Dataset entries
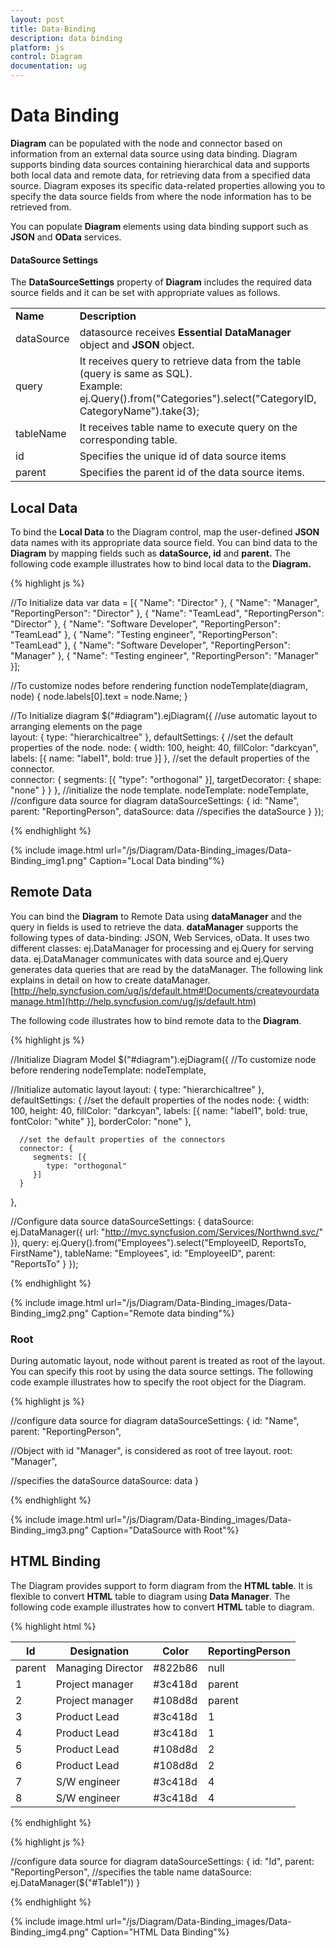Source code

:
 ```yaml
---
layout: post
title: Data-Binding
description: data binding
platform: js
control: Diagram
documentation: ug
---
```


# Data Binding

**Diagram** can be populated with the node and connector based on information from an external data source using data binding. Diagram supports binding data sources containing hierarchical data and supports both local data and remote data, for retrieving data from a specified data source. Diagram exposes its specific data-related properties allowing you to specify the data source fields from where the node information has to be retrieved from.

You can populate **Diagram** elements using data binding support such as **JSON** and **OData** services.

#### DataSource Settings

The **DataSourceSettings** property of **Diagram** includes the required data source fields and it can be set with appropriate values as follows.

<table>
<tr>
<td>
<b>Name</b></td><td>
<b>Description</b></td></tr>
<tr>
<td>
dataSource</td><td>
datasource receives <b>Essential DataManager</b> object and <b>JSON</b> object.</td></tr>
<tr>
<td>
query</td><td>
It receives query to retrieve data from the table (query is same as SQL).<br/>
Example: ej.Query().from("Categories").select("CategoryID, CategoryName").take(3);</td></tr>
<tr>
<td>
tableName</td><td>
It receives table name to execute query on the corresponding table.</td></tr>
<tr>
<td>
id</td><td>
Specifies the unique id of data source items</td></tr>
<tr>
<td>
parent</td><td>
Specifies the parent id of the data source items.</td></tr>
</table>


## Local Data

To bind the **Local Data** to the Diagram control, map the user-defined **JSON** data names with its appropriate data source field. You can bind data to the **Diagram** by mapping fields such as **dataSource, id** and **parent.** The following code example illustrates how to bind local data to the **Diagram.**

{% highlight js %}

//To Initialize data
var data = [{
   "Name": "Director"
}, {
   "Name": "Manager",
   "ReportingPerson": "Director"
}, {
   "Name": "TeamLead",
   "ReportingPerson": "Director"
}, {
   "Name": "Software Developer",
   "ReportingPerson": "TeamLead"
}, {
   "Name": "Testing engineer",
   "ReportingPerson": "TeamLead"
}, {
   "Name": "Software Developer",
   "ReportingPerson": "Manager"
}, {
   "Name": "Testing engineer",
   "ReportingPerson": "Manager"
}];

//To customize nodes before rendering
function nodeTemplate(diagram, node) {
   node.labels[0].text = node.Name;
}

//To Initialize diagram
$("#diagram").ejDiagram({
   //use automatic layout to arranging elements on the page        
   layout: {
      type: "hierarchicaltree"
   },
   defaultSettings: {
      //set the default properties of the node.
      node: {
         width: 100,
         height: 40,
         fillColor: "darkcyan",
         labels: [{
            name: "label1",
            bold: true
         }]
      },
      //set the default properties of the connector.         
      connector: {
         segments: [{
            "type": "orthogonal"
         }],
         targetDecorator: {
            shape: "none"
         }
      }
   },
   //initialize the node template.
   nodeTemplate: nodeTemplate,
   //configure data source for diagram
   dataSourceSettings: {
      id: "Name",
      parent: "ReportingPerson",
      dataSource: data //specifies the dataSource
   }
});         

{% endhighlight %}

{% include image.html url="/js/Diagram/Data-Binding_images/Data-Binding_img1.png" Caption="Local Data binding"%}

## Remote Data

You can bind the **Diagram** to Remote Data using **dataManager** and the query in fields is used to retrieve the data. **dataManager** supports the following types of data-binding: JSON, Web Services, oData. It uses two different classes: ej.DataManager for processing and ej.Query for serving data. ej.DataManager communicates with data source and ej.Query generates data queries that are read by the dataManager. The following link explains in detail on how to create dataManager. [http://help.syncfusion.com/ug/js/default.htm#!Documents/createyourdatamanage.htm](http://help.syncfusion.com/ug/js/default.htm)

The following code illustrates how to bind remote data to the **Diagram**.

{% highlight js %}

//Initialize Diagram Model
$("#diagram").ejDiagram({
   //To customize node before rendering
   nodeTemplate: nodeTemplate,

   //Initialize automatic layout
   layout: {
      type: "hierarchicaltree"
   },
   defaultSettings: {
      //set the default properties of the nodes
      node: {
         width: 100,
         height: 40,
         fillColor: "darkcyan",
         labels: [{
            name: "label1",
            bold: true,
            fontColor: "white"
         }],
         borderColor: "none"
      },

      //set the default properties of the connectors
      connector: {
         segments: [{
            type: "orthogonal"
         }]
      }
   },

   //Configure data source
   dataSourceSettings: {
      dataSource: ej.DataManager({
         url: "http://mvc.syncfusion.com/Services/Northwnd.svc/"
      }),
      query: ej.Query().from("Employees").select("EmployeeID, ReportsTo, FirstName"),
      tableName: "Employees",
      id: "EmployeeID",
      parent: "ReportsTo"
   }
});

{% endhighlight %}

{% include image.html url="/js/Diagram/Data-Binding_images/Data-Binding_img2.png" Caption="Remote data binding"%}

### Root

During automatic layout, node without parent is treated as root of the layout. You can specify this root by using the data source settings. The following code example illustrates how to specify the root object for the Diagram.

{% highlight js %}

//configure data source for diagram
dataSourceSettings: {
   id: "Name",
   parent: "ReportingPerson",

   //Object with id "Manager", is considered as root of tree layout.
   root: "Manager",

   //specifies the dataSource
   dataSource: data
}

{% endhighlight %}

{% include image.html url="/js/Diagram/Data-Binding_images/Data-Binding_img3.png" Caption="DataSource with Root"%}

## HTML Binding

The Diagram provides support to form diagram from the **HTML table**. It is flexible to convert **HTML** table to diagram using **Data Manager**. The following code example illustrates how to convert **HTML** table to diagram.

{% highlight html %}

<!-- HTML Table -->
<table id="Table1">
     <thead>
         <tr>
             <th>Id</th>
             <th>Designation</th>
             <th>Color</th>
             <th>ReportingPerson</th>
         </tr>
     </thead>
     <tbody>
         <tr>
             <td>parent</td>                
             <td>Managing Director</td>
             <td>#822b86</td>
             <td>null</td>
         </tr>
         <tr>
             <td>1</td>
             <td>Project manager</td>
             <td>#3c418d</td>
             <td>parent</td>
         </tr>
         <tr>
             <td>2</td>
             <td>Project manager</td>
             <td>#108d8d</td>
             <td>parent</td>
         </tr>
          <tr>
             <td>3</td>
             <td>Product Lead</td>
             <td>#3c418d</td>
             <td>1</td>
         </tr>
         <tr>
             <td>4</td>
             <td>Product Lead</td>
             <td>#3c418d</td>
             <td>1</td>
         </tr>
         <tr>
             <td>5</td>
             <td>Product Lead</td>
             <td>#108d8d</td>
             <td>2</td>
         </tr>
         <tr>
             <td>6</td>
             <td>Product Lead</td>
             <td>#108d8d</td>
             <td>2</td>
         </tr>
         <tr>
             <td>7</td>
             <td>S/W engineer</td>
             <td>#3c418d</td>
             <td>4</td>
         </tr>
         <tr>
             <td>8</td>
             <td>S/W engineer</td>
             <td>#3c418d</td>
             <td>4</td>
         </tr>
     </tbody>
</table>
{% endhighlight %}

{% highlight js %}

//configure data source for diagram	
dataSourceSettings: {
   id: "Id",
   parent: "ReportingPerson",
   //specifies the table name 
   dataSource: ej.DataManager($("#Table1"))
}

{% endhighlight %}

{% include image.html url="/js/Diagram/Data-Binding_images/Data-Binding_img4.png" Caption="HTML Data Binding"%}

INSTRUCTIONS FOR THE TASK
The reply should hold only the lines from the first line of the records above through the line containing "It receives query", copied exactly and without pictures.

COMPLETED TASK
Source code

:
 ```yaml
---
layout: post
title: Data-Binding
description: data binding
platform: js
control: Diagram
documentation: ug
---
```


# Data Binding

**Diagram** can be populated with the node and connector based on information from an external data source using data binding. Diagram supports binding data sources containing hierarchical data and supports both local data and remote data, for retrieving data from a specified data source. Diagram exposes its specific data-related properties allowing you to specify the data source fields from where the node information has to be retrieved from.

You can populate **Diagram** elements using data binding support such as **JSON** and **OData** services.

#### DataSource Settings

The **DataSourceSettings** property of **Diagram** includes the required data source fields and it can be set with appropriate values as follows.

<table>
<tr>
<td>
<b>Name</b></td><td>
<b>Description</b></td></tr>
<tr>
<td>
dataSource</td><td>
datasource receives <b>Essential DataManager</b> object and <b>JSON</b> object.</td></tr>
<tr>
<td>
query</td><td>
It receives query to retrieve data from the table (query is same as SQL).<br/>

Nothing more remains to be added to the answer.